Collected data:
----------------------------------------
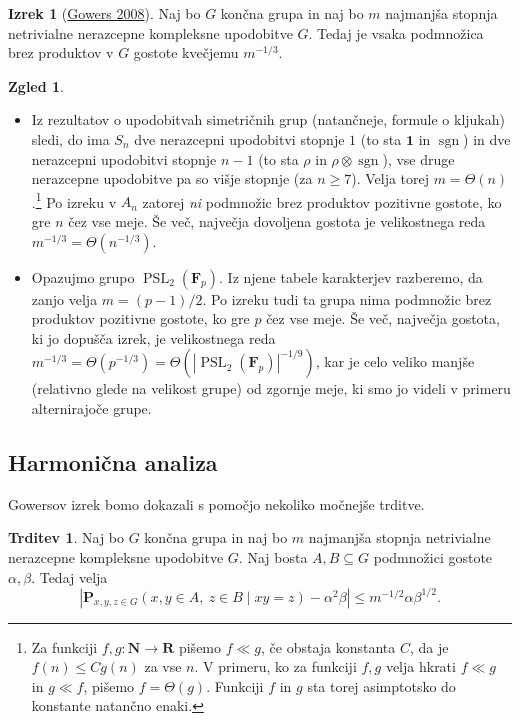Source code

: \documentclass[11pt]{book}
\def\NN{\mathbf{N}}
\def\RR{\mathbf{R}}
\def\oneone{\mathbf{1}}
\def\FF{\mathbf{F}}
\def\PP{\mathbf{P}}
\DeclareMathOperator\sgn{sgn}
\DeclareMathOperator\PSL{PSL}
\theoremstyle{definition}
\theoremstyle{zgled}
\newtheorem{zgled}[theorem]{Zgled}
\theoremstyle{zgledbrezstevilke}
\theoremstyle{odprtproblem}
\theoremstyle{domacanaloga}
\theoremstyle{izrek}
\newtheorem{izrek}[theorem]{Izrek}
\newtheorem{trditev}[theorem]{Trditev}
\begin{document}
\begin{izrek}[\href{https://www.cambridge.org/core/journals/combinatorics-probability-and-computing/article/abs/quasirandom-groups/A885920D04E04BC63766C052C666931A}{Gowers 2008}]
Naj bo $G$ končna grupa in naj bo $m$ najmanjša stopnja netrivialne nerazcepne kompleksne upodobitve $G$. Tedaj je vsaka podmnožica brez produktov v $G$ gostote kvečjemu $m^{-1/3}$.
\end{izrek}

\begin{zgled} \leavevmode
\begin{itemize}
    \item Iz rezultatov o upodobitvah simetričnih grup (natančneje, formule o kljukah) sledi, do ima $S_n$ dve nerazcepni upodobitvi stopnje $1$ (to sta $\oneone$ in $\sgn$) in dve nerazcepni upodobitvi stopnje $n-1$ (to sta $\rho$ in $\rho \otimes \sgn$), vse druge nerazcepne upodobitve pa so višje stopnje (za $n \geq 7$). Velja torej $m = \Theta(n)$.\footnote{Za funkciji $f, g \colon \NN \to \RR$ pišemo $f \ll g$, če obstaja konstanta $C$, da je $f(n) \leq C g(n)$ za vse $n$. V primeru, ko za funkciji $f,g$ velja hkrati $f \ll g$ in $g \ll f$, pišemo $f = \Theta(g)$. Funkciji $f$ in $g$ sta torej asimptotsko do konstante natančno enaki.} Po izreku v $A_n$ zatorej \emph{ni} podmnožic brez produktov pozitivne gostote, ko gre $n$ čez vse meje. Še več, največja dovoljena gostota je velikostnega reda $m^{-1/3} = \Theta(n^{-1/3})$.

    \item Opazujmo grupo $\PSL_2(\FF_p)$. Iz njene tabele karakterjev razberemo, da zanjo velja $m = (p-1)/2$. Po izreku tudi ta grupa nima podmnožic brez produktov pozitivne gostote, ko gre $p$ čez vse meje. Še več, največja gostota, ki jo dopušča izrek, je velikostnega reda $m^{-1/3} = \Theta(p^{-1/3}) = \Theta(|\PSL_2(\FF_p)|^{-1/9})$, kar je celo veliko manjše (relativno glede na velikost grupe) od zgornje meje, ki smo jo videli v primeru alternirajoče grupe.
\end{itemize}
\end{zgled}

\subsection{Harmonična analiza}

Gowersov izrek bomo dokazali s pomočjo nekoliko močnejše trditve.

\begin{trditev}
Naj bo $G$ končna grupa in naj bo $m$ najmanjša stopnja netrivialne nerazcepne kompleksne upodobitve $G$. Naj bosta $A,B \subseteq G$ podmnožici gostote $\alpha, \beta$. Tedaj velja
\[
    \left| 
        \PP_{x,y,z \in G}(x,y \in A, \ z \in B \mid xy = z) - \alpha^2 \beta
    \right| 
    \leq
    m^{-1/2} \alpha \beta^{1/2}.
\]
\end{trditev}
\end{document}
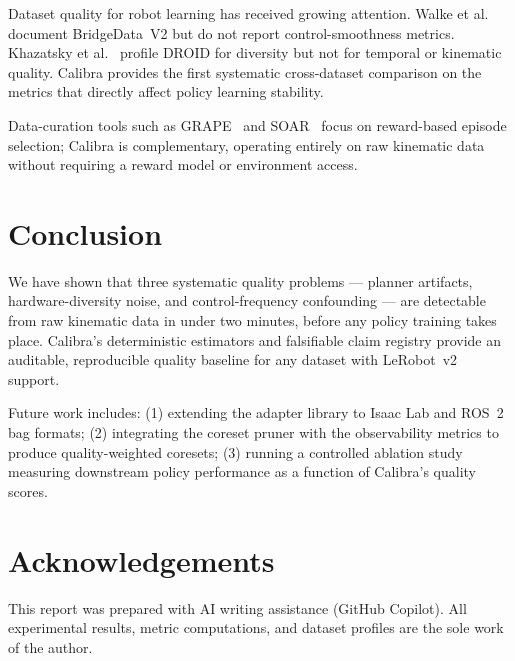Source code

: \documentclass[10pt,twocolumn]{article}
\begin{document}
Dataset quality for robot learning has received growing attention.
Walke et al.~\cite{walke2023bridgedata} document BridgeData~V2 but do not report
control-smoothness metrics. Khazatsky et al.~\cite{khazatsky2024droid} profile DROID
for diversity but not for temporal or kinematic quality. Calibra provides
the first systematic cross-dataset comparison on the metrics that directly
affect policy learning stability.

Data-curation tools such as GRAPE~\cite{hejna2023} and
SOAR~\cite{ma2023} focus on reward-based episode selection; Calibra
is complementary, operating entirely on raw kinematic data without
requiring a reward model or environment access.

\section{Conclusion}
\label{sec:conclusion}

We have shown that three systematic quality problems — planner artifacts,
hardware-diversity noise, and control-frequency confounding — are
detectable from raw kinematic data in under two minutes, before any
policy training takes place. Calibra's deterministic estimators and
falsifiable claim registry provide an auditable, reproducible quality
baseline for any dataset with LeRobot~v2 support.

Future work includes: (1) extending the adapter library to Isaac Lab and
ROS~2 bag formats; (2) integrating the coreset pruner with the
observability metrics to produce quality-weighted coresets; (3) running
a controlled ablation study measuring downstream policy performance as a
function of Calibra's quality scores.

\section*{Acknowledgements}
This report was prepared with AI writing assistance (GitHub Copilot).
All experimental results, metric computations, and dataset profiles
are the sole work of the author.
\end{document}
----------------------------------------
§ What is required
Quote, without alteration, the final stretch of the entries: the line with "We have shown" onward to the last line.

§ Solution for this task
We have shown that three systematic quality problems — planner artifacts,
hardware-diversity noise, and control-frequency confounding — are
detectable from raw kinematic data in under two minutes, before any
policy training takes place. Calibra's deterministic estimators and
falsifiable claim registry provide an auditable, reproducible quality
baseline for any dataset with LeRobot~v2 support.

Future work includes: (1) extending the adapter library to Isaac Lab and
ROS~2 bag formats; (2) integrating the coreset pruner with the
observability metrics to produce quality-weighted coresets; (3) running
a controlled ablation study measuring downstream policy performance as a
function of Calibra's quality scores.

\section*{Acknowledgements}
This report was prepared with AI writing assistance (GitHub Copilot).
All experimental results, metric computations, and dataset profiles
are the sole work of the author.
\end{document}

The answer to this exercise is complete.